Nora Collyer: Canadian Modernist Painter
"Nora is one of the loveliest people imaginable, so unpretentious, so apparently listless and apathetic and so full of fun and constant chatter, thoughtful and planning for everyone."
- Anne Savage, in a letter to A.Y. Jackson
Nora Collyer (1898 – 1979)
Nora Frances Elizabeth Collyer was born in Montreal. She studied at the Art Association of Montreal for nine years, one of the few art institutions that admitted female students at the time. Here she won scholarships in both 1913 and 1914.
The school was directed by RCA president, William Brymner. At the AAM (which later became the Montreal Museum of Fine Art), she received professional instruction from Brymner and landscape artist, Maurice Cullen.
In 1921 Nora Collyer joined fellow AAM graduates at their studio at 305 Beaver Hill Hall. This association of artists called themselves the Beaver Hall Group. The three story house offered the artists inexpensive studio space and a large room on the ground floor, which served as their exhibition gallery. Nora shared a studio with Anne Savage.
Situated in the heart of Montreal’s artist community, the association was connected to Toronto by their President, A.Y. Jackson, who supported and stimulated the group. Jackson would arrange exhibitions between the Group of Seven and the Beaver Hall Group, identifying their goals as in line with each other.
The group had disbanded after only two years, but the women in the group continued to associate together. In the following years, she taught art at Trafalgar School, Montreal, between 1925 and 1930, and she taught at the Art Association of Montreal with Sarah Robertson in 1940.
She participated in the Spring Exhibitions of the AAM from 1919 to 1955. Her choice of subject matter included portraits, still life and landscapes portrayed in different seasons of the year. She exhibited her work at a number of the Canadian Group of Painters shows, and at the New York World’s Fair (1939).

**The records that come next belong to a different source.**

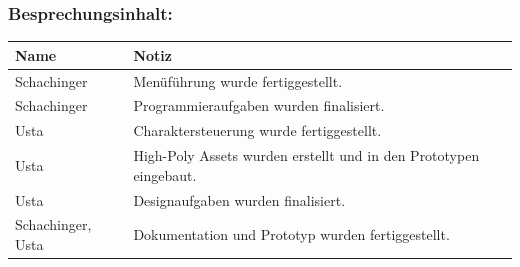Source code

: \subsubsection*{Besprechungsinhalt:}
\begin{tabular}{|m{}|m{}|}
\hline
Name & Notiz \\
\hline
Schachinger & Menüführung wurde fertiggestellt. \\
\hline
Schachinger &  Programmieraufgaben wurden finalisiert. \\
\hline
Usta & Charaktersteuerung wurde fertiggestellt. \\
\hline
Usta & High-Poly Assets wurden erstellt und in den Prototypen eingebaut. \\
\hline
Usta & Designaufgaben wurden finalisiert. \\
\hline
Schachinger, Usta & Dokumentation und Prototyp wurden fertiggestellt. \\
\hline
\end{tabular}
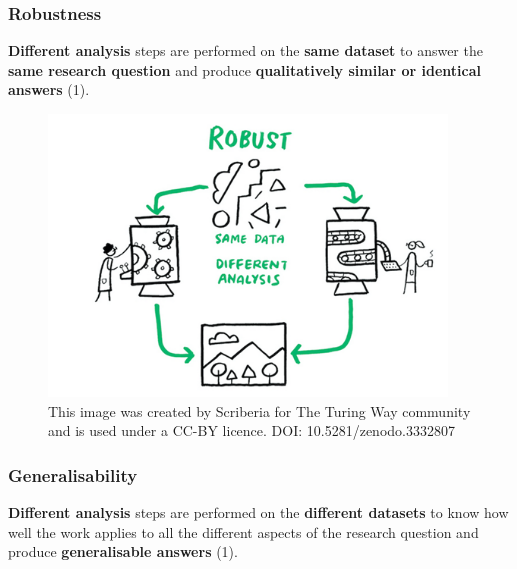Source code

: \documentclass[
  letterpaper,
  DIV=11,
  numbers=noendperiod,
  oneside]{scrreprt}
\begin{document}
\hypertarget{robustness}{%
\subsubsection{Robustness}\label{robustness}}

\textbf{Different analysis} steps are performed on the \textbf{same
dataset} to answer the \textbf{same research question} and produce
\textbf{qualitatively similar or identical answers} (1).

\begin{figure}

{\centering \includegraphics[width=4.16667in,height=\textheight]{./images/paste-1E28AEDC.png}

}

\caption{\label{fig-robustness}This image was created by Scriberia for
The Turing Way community and is used under a CC-BY licence. DOI:
10.5281/zenodo.3332807}

\end{figure}

\hypertarget{generalisability}{%
\subsubsection{Generalisability}\label{generalisability}}

\textbf{Different analysis} steps are performed on the \textbf{different
datasets} to know how well the work applies to all the different aspects
of the research question and produce \textbf{generalisable answers} (1).
\end{document}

Her first solo exhibition was at the Dominion Gallery, Montreal (1946), and she had a second show at the Walter Klinkhoff Gallery in 1964. Nora Collyer was a member of the Federation of Canadian Artists. The women of the Beaver Hall Group were honoured with an exhibition of their work at the National Gallery of Canada in 1967, solidifying the national appreciation for these artists’ works.